» **RECORDS SHOWN**:
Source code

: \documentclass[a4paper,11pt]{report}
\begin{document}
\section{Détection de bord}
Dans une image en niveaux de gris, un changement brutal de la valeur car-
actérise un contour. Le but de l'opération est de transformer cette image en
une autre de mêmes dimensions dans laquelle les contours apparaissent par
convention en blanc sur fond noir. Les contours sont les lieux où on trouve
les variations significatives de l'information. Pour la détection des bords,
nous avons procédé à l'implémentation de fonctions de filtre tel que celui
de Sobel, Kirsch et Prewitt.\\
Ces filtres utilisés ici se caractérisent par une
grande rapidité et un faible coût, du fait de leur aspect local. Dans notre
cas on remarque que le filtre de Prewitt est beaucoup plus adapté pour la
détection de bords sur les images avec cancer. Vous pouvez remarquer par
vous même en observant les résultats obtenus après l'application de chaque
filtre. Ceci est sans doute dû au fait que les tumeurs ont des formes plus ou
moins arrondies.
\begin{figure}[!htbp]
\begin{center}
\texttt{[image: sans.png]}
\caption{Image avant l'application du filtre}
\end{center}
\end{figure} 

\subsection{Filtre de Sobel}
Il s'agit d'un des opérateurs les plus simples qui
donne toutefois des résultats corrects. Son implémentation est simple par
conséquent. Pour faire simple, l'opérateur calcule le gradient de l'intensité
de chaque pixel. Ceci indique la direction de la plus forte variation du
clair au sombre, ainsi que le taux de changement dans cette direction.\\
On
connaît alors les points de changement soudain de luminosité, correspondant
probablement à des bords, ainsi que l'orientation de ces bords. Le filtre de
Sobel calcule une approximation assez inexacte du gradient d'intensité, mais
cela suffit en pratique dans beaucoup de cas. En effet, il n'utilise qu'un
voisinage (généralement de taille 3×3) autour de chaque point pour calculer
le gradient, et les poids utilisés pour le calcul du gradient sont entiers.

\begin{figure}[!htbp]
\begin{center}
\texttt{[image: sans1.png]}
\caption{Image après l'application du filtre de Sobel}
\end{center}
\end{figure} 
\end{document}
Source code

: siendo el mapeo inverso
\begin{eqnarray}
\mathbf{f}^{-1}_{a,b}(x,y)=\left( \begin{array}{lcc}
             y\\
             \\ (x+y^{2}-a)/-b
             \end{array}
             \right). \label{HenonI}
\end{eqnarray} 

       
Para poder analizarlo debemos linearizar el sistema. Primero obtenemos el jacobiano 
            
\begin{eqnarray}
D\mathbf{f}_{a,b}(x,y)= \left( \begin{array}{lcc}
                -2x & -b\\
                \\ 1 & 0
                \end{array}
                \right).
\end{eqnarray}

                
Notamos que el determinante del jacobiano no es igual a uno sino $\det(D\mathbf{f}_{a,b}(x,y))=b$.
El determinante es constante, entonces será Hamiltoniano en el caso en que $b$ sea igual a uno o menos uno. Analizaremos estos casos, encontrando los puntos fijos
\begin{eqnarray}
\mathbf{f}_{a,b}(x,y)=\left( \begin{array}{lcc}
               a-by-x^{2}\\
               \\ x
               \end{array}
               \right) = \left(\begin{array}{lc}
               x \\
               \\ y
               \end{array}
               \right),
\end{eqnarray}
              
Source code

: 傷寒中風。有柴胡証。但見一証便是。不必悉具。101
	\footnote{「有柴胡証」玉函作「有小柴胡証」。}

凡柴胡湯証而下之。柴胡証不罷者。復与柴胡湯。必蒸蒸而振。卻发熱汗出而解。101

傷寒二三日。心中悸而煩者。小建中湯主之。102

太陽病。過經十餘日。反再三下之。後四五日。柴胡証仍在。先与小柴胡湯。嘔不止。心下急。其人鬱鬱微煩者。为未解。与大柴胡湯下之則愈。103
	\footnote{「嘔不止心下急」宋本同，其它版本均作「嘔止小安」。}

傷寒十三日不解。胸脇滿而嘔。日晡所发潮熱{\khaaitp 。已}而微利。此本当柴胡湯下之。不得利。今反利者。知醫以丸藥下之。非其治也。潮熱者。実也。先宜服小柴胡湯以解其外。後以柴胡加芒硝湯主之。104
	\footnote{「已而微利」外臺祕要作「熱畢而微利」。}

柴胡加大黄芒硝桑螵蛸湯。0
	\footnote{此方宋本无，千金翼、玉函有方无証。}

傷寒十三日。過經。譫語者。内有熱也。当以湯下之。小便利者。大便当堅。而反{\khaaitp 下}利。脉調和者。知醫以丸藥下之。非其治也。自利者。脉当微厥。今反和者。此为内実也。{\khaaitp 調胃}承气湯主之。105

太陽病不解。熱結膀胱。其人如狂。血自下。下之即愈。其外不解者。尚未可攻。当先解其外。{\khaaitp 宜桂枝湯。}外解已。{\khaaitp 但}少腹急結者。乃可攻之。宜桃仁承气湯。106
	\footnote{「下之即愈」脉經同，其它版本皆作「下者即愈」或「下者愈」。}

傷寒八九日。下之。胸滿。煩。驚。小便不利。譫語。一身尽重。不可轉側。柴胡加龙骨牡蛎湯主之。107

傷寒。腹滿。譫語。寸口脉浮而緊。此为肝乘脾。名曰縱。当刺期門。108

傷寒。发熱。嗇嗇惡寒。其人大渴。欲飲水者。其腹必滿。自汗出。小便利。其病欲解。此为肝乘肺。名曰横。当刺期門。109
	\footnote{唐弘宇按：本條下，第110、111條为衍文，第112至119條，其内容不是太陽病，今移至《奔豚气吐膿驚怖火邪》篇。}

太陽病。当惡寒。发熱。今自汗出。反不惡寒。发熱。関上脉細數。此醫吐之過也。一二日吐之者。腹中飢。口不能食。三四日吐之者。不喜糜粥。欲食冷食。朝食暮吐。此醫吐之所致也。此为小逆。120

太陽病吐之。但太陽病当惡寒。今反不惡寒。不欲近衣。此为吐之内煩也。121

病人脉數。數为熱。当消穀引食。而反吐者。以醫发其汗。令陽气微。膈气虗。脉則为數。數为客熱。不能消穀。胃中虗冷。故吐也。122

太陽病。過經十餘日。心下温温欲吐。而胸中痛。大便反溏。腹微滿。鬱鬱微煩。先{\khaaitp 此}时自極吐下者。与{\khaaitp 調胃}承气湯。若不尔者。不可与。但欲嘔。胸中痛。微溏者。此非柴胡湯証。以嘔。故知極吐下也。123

==

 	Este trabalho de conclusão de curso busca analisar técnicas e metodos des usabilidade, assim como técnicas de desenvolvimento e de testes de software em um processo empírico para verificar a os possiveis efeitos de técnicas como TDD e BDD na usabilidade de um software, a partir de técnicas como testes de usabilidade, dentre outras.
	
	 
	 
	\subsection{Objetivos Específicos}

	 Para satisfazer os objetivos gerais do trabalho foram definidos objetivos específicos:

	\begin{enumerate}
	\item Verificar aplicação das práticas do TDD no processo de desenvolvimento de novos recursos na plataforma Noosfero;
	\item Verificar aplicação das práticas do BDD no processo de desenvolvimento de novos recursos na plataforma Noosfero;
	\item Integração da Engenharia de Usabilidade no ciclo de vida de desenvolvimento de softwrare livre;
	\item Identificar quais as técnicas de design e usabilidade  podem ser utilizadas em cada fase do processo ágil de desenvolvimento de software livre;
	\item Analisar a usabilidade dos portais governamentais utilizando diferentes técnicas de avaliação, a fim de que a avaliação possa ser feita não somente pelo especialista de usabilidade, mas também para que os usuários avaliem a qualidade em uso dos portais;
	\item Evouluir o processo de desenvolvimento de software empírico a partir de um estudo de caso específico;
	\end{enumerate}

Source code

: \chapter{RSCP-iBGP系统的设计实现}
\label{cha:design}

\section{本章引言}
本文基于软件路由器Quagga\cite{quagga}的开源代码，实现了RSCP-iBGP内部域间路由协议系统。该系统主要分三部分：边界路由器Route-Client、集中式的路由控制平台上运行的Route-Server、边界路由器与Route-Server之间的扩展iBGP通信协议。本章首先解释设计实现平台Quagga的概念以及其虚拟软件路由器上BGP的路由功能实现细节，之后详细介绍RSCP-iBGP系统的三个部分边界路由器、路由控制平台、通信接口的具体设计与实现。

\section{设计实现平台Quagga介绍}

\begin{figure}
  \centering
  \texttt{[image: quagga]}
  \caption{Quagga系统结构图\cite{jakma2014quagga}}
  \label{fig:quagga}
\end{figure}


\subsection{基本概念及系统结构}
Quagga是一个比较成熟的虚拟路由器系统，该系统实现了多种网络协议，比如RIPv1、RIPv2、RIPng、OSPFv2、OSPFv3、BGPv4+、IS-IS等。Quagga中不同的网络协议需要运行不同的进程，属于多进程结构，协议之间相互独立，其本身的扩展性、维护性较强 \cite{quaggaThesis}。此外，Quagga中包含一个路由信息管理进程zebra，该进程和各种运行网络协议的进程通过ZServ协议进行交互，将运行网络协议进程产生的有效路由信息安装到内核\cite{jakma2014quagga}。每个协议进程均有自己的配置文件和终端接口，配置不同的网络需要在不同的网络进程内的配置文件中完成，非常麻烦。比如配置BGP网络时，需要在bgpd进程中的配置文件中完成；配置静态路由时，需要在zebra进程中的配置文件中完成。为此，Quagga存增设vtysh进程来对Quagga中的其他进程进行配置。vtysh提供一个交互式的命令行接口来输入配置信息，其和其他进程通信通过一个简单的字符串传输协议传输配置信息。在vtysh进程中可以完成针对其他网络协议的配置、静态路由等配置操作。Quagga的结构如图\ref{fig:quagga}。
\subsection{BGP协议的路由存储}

* * *

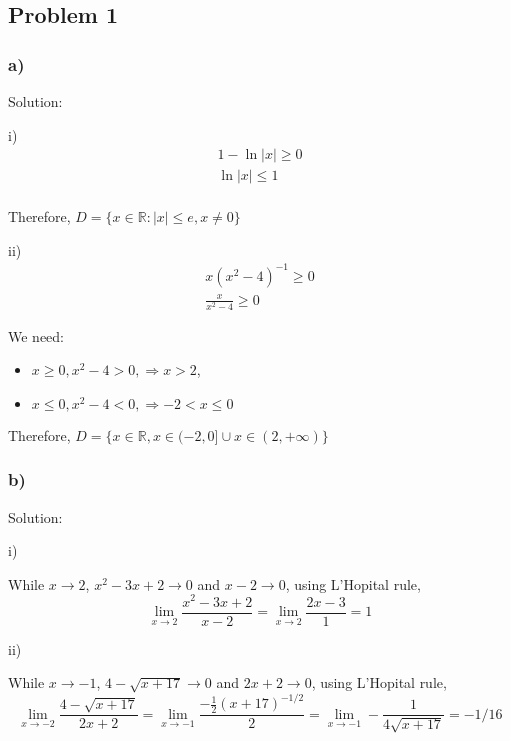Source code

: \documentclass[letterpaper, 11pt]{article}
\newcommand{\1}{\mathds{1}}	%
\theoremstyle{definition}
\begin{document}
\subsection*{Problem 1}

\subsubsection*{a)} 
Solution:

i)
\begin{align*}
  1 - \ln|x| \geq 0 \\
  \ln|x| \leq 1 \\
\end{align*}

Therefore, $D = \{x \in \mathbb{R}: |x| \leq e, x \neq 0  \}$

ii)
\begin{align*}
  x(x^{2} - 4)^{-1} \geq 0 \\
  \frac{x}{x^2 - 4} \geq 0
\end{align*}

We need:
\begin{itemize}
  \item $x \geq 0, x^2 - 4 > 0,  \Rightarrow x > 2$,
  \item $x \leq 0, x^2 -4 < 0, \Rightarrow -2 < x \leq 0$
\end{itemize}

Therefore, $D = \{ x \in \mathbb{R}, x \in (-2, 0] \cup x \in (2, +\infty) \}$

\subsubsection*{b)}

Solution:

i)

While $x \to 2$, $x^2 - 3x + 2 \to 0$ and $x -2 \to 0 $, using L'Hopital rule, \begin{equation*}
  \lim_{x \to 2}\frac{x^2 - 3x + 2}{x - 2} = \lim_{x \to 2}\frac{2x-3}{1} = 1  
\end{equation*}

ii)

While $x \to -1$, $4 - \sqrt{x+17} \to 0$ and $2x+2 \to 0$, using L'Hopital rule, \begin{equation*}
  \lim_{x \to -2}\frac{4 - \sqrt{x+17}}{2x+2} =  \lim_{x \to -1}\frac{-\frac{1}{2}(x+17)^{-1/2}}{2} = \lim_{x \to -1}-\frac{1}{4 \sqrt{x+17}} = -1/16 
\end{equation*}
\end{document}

» **PROBLEM TO WORK ON**: Every line in the records above with the string "知醫以丸藥下之" in it should be shown.

» **PROBLEM SOLUTION**:
傷寒十三日不解。胸脇滿而嘔。日晡所发潮熱{\khaaitp 。已}而微利。此本当柴胡湯下之。不得利。今反利者。知醫以丸藥下之。非其治也。潮熱者。実也。先宜服小柴胡湯以解其外。後以柴胡加芒硝湯主之。104
傷寒十三日。過經。譫語者。内有熱也。当以湯下之。小便利者。大便当堅。而反{\khaaitp 下}利。脉調和者。知醫以丸藥下之。非其治也。自利者。脉当微厥。今反和者。此为内実也。{\khaaitp 調胃}承气湯主之。105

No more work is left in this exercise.